### Work task:
Your answer should be the records, copied exactly, with the pictures removed.

### Stored data:
+++++

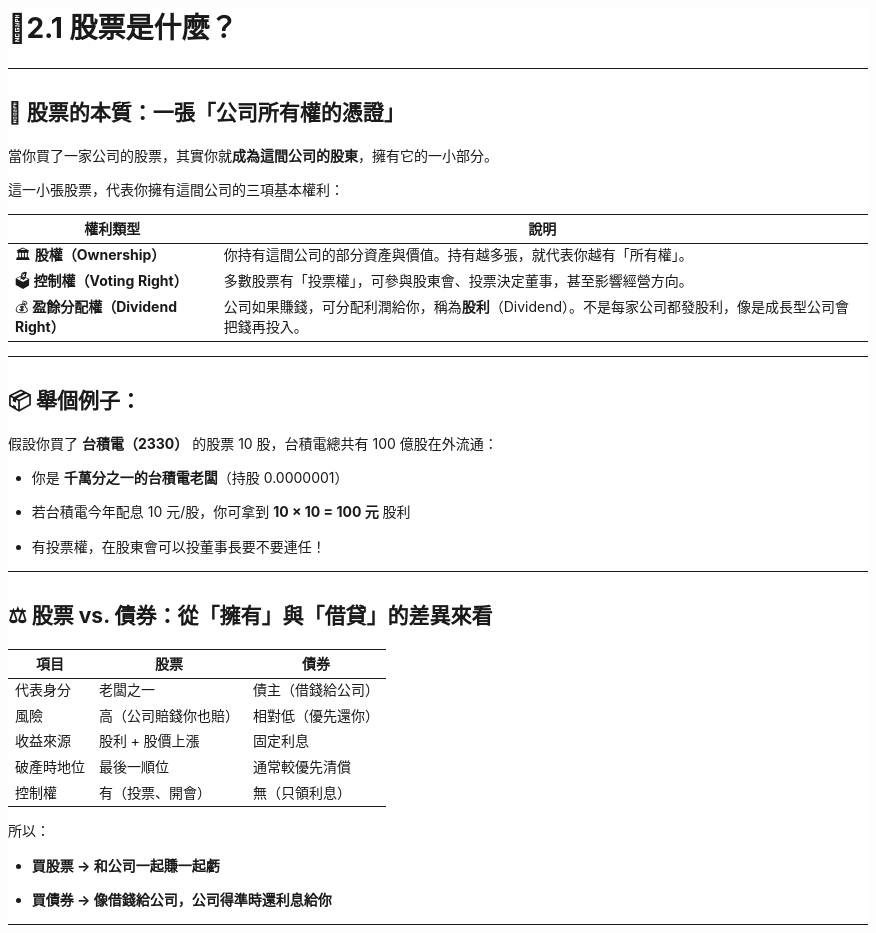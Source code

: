 # 📘2.1 股票是什麼？

---

## 🧩 股票的本質：一張「公司所有權的憑證」

當你買了一家公司的股票，其實你就**成為這間公司的股東**，擁有它的一小部分。

這一小張股票，代表你擁有這間公司的三項基本權利：

|權利類型|說明|
|---|---|
|🏛️ **股權（Ownership）**|你持有這間公司的部分資產與價值。持有越多張，就代表你越有「所有權」。|
|🗳️ **控制權（Voting Right）**|多數股票有「投票權」，可參與股東會、投票決定董事，甚至影響經營方向。|
|💰 **盈餘分配權（Dividend Right）**|公司如果賺錢，可分配利潤給你，稱為**股利**（Dividend）。不是每家公司都發股利，像是成長型公司會把錢再投入。|

---

## 📦 舉個例子：

假設你買了 **台積電（2330）** 的股票 10 股，台積電總共有 100 億股在外流通：

- 你是 **千萬分之一的台積電老闆**（持股 0.0000001）
    
- 若台積電今年配息 10 元/股，你可拿到 **10 × 10 = 100 元** 股利
    
- 有投票權，在股東會可以投董事長要不要連任！
    

---

## ⚖️ 股票 vs. 債券：從「擁有」與「借貸」的差異來看

|項目|股票|債券|
|---|---|---|
|代表身分|老闆之一|債主（借錢給公司）|
|風險|高（公司賠錢你也賠）|相對低（優先還你）|
|收益來源|股利 + 股價上漲|固定利息|
|破產時地位|最後一順位|通常較優先清償|
|控制權|有（投票、開會）|無（只領利息）|

所以：

- **買股票 → 和公司一起賺一起虧**
    
- **買債券 → 像借錢給公司，公司得準時還利息給你**
    

---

+++++

### Finished task:
Source code

: # 📘2.1 股票是什麼？

---

## 🧩 股票的本質：一張「公司所有權的憑證」

當你買了一家公司的股票，其實你就**成為這間公司的股東**，擁有它的一小部分。

這一小張股票，代表你擁有這間公司的三項基本權利：

|權利類型|說明|
|---|---|
|🏛️ **股權（Ownership）**|你持有這間公司的部分資產與價值。持有越多張，就代表你越有「所有權」。|
|🗳️ **控制權（Voting Right）**|多數股票有「投票權」，可參與股東會、投票決定董事，甚至影響經營方向。|
|💰 **盈餘分配權（Dividend Right）**|公司如果賺錢，可分配利潤給你，稱為**股利**（Dividend）。不是每家公司都發股利，像是成長型公司會把錢再投入。|

---

## 📦 舉個例子：

假設你買了 **台積電（2330）** 的股票 10 股，台積電總共有 100 億股在外流通：

- 你是 **千萬分之一的台積電老闆**（持股 0.0000001）
    
- 若台積電今年配息 10 元/股，你可拿到 **10 × 10 = 100 元** 股利
    
- 有投票權，在股東會可以投董事長要不要連任！
    

---

## ⚖️ 股票 vs. 債券：從「擁有」與「借貸」的差異來看

|項目|股票|債券|
|---|---|---|
|代表身分|老闆之一|債主（借錢給公司）|
|風險|高（公司賠錢你也賠）|相對低（優先還你）|
|收益來源|股利 + 股價上漲|固定利息|
|破產時地位|最後一順位|通常較優先清償|
|控制權|有（投票、開會）|無（只領利息）|

所以：

- **買股票 → 和公司一起賺一起虧**
    
- **買債券 → 像借錢給公司，公司得準時還利息給你**
    

---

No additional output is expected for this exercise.